One common mistake is to trade against the trend. Human nature is such that when you see a market going up you are likely to be tempted to sell it – and buy one that is falling like a stone.
This way of thinking can turn small spread betting losses into serious losses that will heavily impact your trading capital. Sure, sometimes the market will recover and your unrealized loss will come round, however unfortunately this may happen only after the stock market has already reached a point where you simply can no longer afford to keep the trade running.
A good trader would have put into place a rational system in place with trade entry, exit and stop loss even before opening the trade. You shouldn’t hesitate to cut losses at a certain pre-determined level and you should never move stop loss levels further away from your original planned stop exit. Ultimately, preventing emotions from interfering with your trades will not prevent losses but will help you reduce their impact on your bank balance.
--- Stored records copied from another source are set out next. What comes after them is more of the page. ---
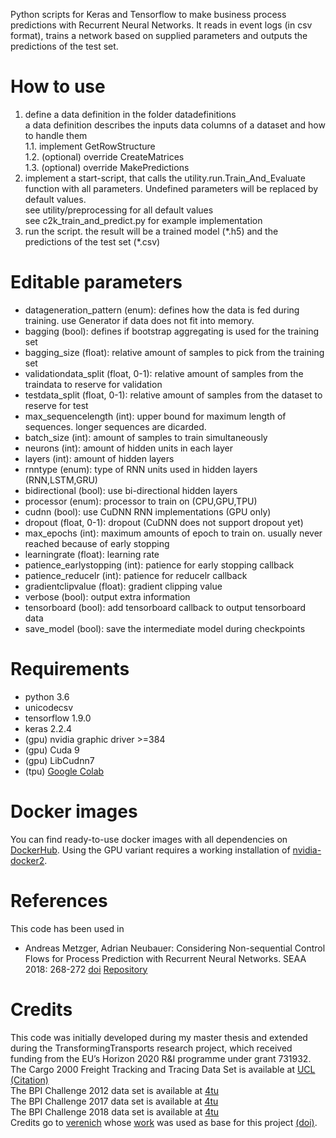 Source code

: Python scripts for Keras and Tensorflow to make business process predictions with Recurrent Neural Networks. It reads in event logs (in csv format), trains a network based on supplied parameters and outputs the predictions of the test set.

# How to use
1. define a data definition in the folder datadefinitions  
    a data definition describes the inputs data columns of a dataset and how to handle them  
    1.1. implement GetRowStructure  
    1.2. (optional) override CreateMatrices  
    1.3. (optional) override MakePredictions  
2. implement a start-script, that calls the utility.run.Train_And_Evaluate function with all parameters. Undefined parameters will be replaced by default values.  
    see utility/preprocessing for all default values  
    see c2k_train_and_predict.py for example implementation  
3. run the script. the result will be a trained model (\*.h5) and the predictions of the test set (\*.csv)

# Editable parameters
* datageneration_pattern (enum): defines how the data is fed during training. use Generator if data does not fit into memory.
* bagging (bool): defines if bootstrap aggregating is used for the training set 
* bagging_size (float): relative amount of samples to pick from the training set
* validationdata_split (float, 0-1): relative amount of samples from the traindata to reserve for validation
* testdata_split (float, 0-1): relative amount of samples from the dataset to reserve for test
* max_sequencelength (int): upper bound for maximum length of sequences. longer sequences are dicarded.
* batch_size (int): amount of samples to train simultaneously
* neurons (int): amount of hidden units in each layer
* layers (int): amount of hidden layers
* rnntype (enum): type of RNN units used in hidden layers (RNN,LSTM,GRU)
* bidirectional (bool): use bi-directional hidden layers
* processor (enum): processor to train on (CPU,GPU,TPU)
* cudnn (bool): use CuDNN RNN implementations (GPU only)
* dropout (float, 0-1): dropout (CuDNN does not support dropout yet)
* max_epochs (int): maximum amounts of epoch to train on. usually never reached because of early stopping
* learningrate (float): learning rate
* patience_earlystopping (int): patience for early stopping callback
* patience_reducelr (int): patience for reducelr callback
* gradientclipvalue (float): gradient clipping value
* verbose (bool): output extra information
* tensorboard (bool): add tensorboard callback to output tensorboard data
* save_model (bool): save the intermediate model during checkpoints

# Requirements
* python 3.6
* unicodecsv
* tensorflow 1.9.0
* keras 2.2.4
* (gpu) nvidia graphic driver >=384
* (gpu) Cuda 9
* (gpu) LibCudnn7
* (tpu) [Google Colab](https://colab.research.google.com/)

# Docker images
You can find ready-to-use docker images with all dependencies on [DockerHub](https://cloud.docker.com/repository/docker/chemsorly/keras-tensorflow). Using the GPU variant requires a working installation of [nvidia-docker2](https://github.com/NVIDIA/nvidia-docker).

# References
This code has been used in
* Andreas Metzger, Adrian Neubauer: Considering Non-sequential Control Flows for Process Prediction with Recurrent Neural Networks. SEAA 2018: 268-272 [doi](https://doi.org/10.1109/SEAA.2018.00051) [Repository](https://github.com/Chemsorly/BusinessProcessOutcomePrediction)

# Credits
This code was initially developed during my master thesis and extended during the TransformingTransports research project, which received funding from the EU’s Horizon 2020 R&I programme under grant 731932.  
The Cargo 2000 Freight Tracking and Tracing Data Set is available at [UCL](https://archive.ics.uci.edu/ml/datasets/Cargo+2000+Freight+Tracking+and+Tracing) [(Citation)](http://dx.doi.org/10.1109/TSMC.2014.2347265)  
The BPI Challenge 2012 data set is available at [4tu](https://data.4tu.nl/repository/uuid:3926db30-f712-4394-aebc-75976070e91f)  
The BPI Challenge 2017 data set is available at [4tu](https://data.4tu.nl/repository/uuid:5f3067df-f10b-45da-b98b-86ae4c7a310b)  
The BPI Challenge 2018 data set is available at [4tu](https://data.4tu.nl/repository/uuid:3301445f-95e8-4ff0-98a4-901f1f204972)  
Credits go to [verenich](https://github.com/verenich) whose [work](https://github.com/verenich/ProcessSequencePrediction) was used as base for this project [(doi)](https://doi.org/10.1007/978-3-319-59536-8_30).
Mistake Number Two: Not Thinking About Why you Lost Money
Ok, granted, after losing money on a trade the last thing you want to do is to do a post-mortem on how you could possibly have been so wrong!? It just feels like you are beating yourself up. But a loss in some cases is more valuable to your spread betting education than a profit. Do not just consider it as ‘bad luck’ and move to the next trade; think about what really happened. Here it is sometimes best to sit down and write your thoughts with a notepad – try to analyse what went wrong. This way there’s a good possibility that you won’t repeat the same mistake over and over again. Did you move your stop loss? Do you really research the stock? Did you let your profit run for far too long? Were there any hints or signs that might have helped you stop the trade earlier? It is always better to endure the displeasure of scrutinizing your own error than to waste money by committing the same error repeatedly. Good record keeping allows you to spot patterns in your trading that you wouldn’t otherwise see. By understanding what went wrong in a trading setup you can further improve your spread betting system to make it even more effective.
But how do you think the mere act of keeping detailed records causes superior trading decisions?
For me it goes hand-in-hand with whatever system I’m trading. For a while last year, and now again after the recent falls, I’ve been buying on weakness and selling on strength. To do this I need to accurately record buy and sell points to ensure I am disciplined. This means trading according to my system and not getting side-tracked by too much gut-feel. So for example my system might say take a 100 point profit whilst my gut might try to encourage hanging on for another 100 points. Record keeping helps me ignore the gut.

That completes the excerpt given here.